*** Exercise material

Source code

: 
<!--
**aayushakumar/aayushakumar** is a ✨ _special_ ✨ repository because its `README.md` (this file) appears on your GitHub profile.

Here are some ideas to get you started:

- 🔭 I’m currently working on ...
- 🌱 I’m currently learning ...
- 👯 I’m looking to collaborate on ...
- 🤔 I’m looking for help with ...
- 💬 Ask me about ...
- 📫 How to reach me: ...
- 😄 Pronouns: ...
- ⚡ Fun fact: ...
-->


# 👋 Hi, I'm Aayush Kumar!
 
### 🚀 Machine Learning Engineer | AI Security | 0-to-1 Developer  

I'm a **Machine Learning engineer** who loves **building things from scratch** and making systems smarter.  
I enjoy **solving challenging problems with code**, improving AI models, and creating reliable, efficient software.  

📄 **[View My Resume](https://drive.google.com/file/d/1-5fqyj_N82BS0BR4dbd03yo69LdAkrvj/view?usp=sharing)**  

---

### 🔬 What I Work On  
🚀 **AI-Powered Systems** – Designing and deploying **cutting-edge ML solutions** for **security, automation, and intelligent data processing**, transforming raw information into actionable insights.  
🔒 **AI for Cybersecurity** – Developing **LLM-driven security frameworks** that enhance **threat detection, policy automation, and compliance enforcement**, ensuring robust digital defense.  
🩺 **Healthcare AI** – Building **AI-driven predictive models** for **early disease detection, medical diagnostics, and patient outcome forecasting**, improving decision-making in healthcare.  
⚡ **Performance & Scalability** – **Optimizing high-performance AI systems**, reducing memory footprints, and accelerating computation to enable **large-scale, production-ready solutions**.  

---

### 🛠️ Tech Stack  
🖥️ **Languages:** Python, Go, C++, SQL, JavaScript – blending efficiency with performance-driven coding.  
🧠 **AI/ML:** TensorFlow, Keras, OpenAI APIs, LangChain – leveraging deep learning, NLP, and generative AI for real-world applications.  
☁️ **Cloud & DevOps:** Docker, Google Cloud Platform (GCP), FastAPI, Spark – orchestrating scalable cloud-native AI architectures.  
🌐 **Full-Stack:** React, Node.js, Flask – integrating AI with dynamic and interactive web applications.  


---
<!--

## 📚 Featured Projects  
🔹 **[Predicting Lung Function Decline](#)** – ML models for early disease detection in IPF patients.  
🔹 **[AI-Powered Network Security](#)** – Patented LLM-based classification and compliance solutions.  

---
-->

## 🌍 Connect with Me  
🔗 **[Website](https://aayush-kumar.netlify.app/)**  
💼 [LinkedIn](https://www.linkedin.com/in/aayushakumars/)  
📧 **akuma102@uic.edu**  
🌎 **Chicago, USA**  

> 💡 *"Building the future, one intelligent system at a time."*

******

> [Your instructions] In the records above, find every line that contains the word "driven" and copy it.

> [Answer below]
🔒 **AI for Cybersecurity** – Developing **LLM-driven security frameworks** that enhance **threat detection, policy automation, and compliance enforcement**, ensuring robust digital defense.  
🩺 **Healthcare AI** – Building **AI-driven predictive models** for **early disease detection, medical diagnostics, and patient outcome forecasting**, improving decision-making in healthcare.  
🖥️ **Languages:** Python, Go, C++, SQL, JavaScript – blending efficiency with performance-driven coding.  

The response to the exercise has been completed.